#### [What the task asks]
Copy out the full listing below as it stands, with its pictures left behind.

##### Data for this exercise #####

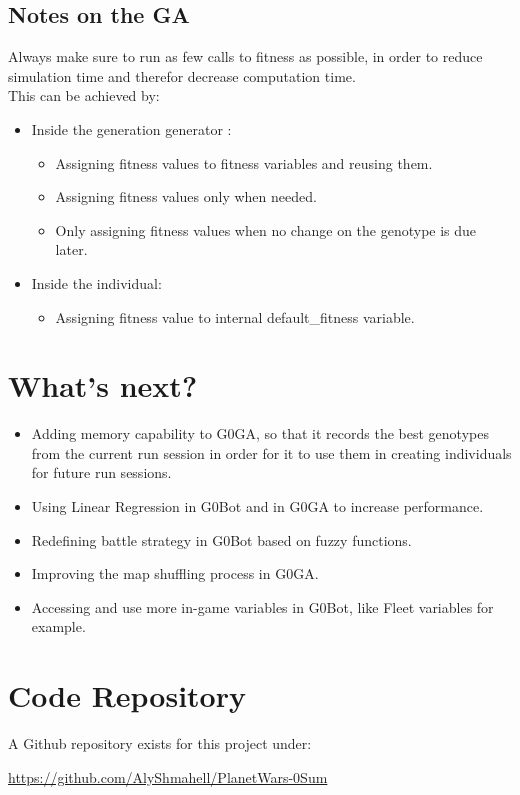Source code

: \documentclass[12pt]{report}
\begin{document}
		\subsection{Notes on the GA}
		Always make sure to run as few calls to fitness as possible, in order to reduce simulation time and therefor decrease computation time.\\
		This can be achieved by:\\
			\begin{itemize}
				\item Inside the generation generator	: 
				\begin{itemize}
					\item Assigning fitness values to fitness variables and reusing them.
					\item Assigning fitness values only when needed.
					\item Only assigning fitness values when no change on the genotype is due later.
				\end{itemize}
				\item Inside the individual: 
				\begin{itemize}
					\item Assigning fitness value to internal default\_fitness variable.
				\end{itemize}
			\end{itemize}
	
	\newpage
	\section{What's next?}
	\begin{itemize}
		\item Adding memory capability to G0GA, so that it records the best genotypes from the current run session in order for it to use them in creating individuals for future run sessions.
		\item Using Linear Regression in G0Bot and in G0GA to increase performance.
		\item Redefining battle strategy in G0Bot based on fuzzy functions.
		\item Improving the map shuffling process in G0GA.
		\item Accessing and use more in-game variables in G0Bot, like Fleet variables for example.
	\end{itemize}
\newpage
\section{\textbf{Code Repository}}
A Github repository exists for this project under:\\
\begin{center}
	\url{https://github.com/AlyShmahell/PlanetWars-0Sum}
\end{center}
\end{document}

#####

#### [Reply to the exercise]
Source code

: \documentclass[12pt]{report}
\begin{document}
		\subsection{Notes on the GA}
		Always make sure to run as few calls to fitness as possible, in order to reduce simulation time and therefor decrease computation time.\\
		This can be achieved by:\\
			\begin{itemize}
				\item Inside the generation generator	: 
				\begin{itemize}
					\item Assigning fitness values to fitness variables and reusing them.
					\item Assigning fitness values only when needed.
					\item Only assigning fitness values when no change on the genotype is due later.
				\end{itemize}
				\item Inside the individual: 
				\begin{itemize}
					\item Assigning fitness value to internal default\_fitness variable.
				\end{itemize}
			\end{itemize}
	
	\newpage
	\section{What's next?}
	\begin{itemize}
		\item Adding memory capability to G0GA, so that it records the best genotypes from the current run session in order for it to use them in creating individuals for future run sessions.
		\item Using Linear Regression in G0Bot and in G0GA to increase performance.
		\item Redefining battle strategy in G0Bot based on fuzzy functions.
		\item Improving the map shuffling process in G0GA.
		\item Accessing and use more in-game variables in G0Bot, like Fleet variables for example.
	\end{itemize}
\newpage
\section{\textbf{Code Repository}}
A Github repository exists for this project under:\\
\begin{center}
	\url{https://github.com/AlyShmahell/PlanetWars-0Sum}
\end{center}
\end{document}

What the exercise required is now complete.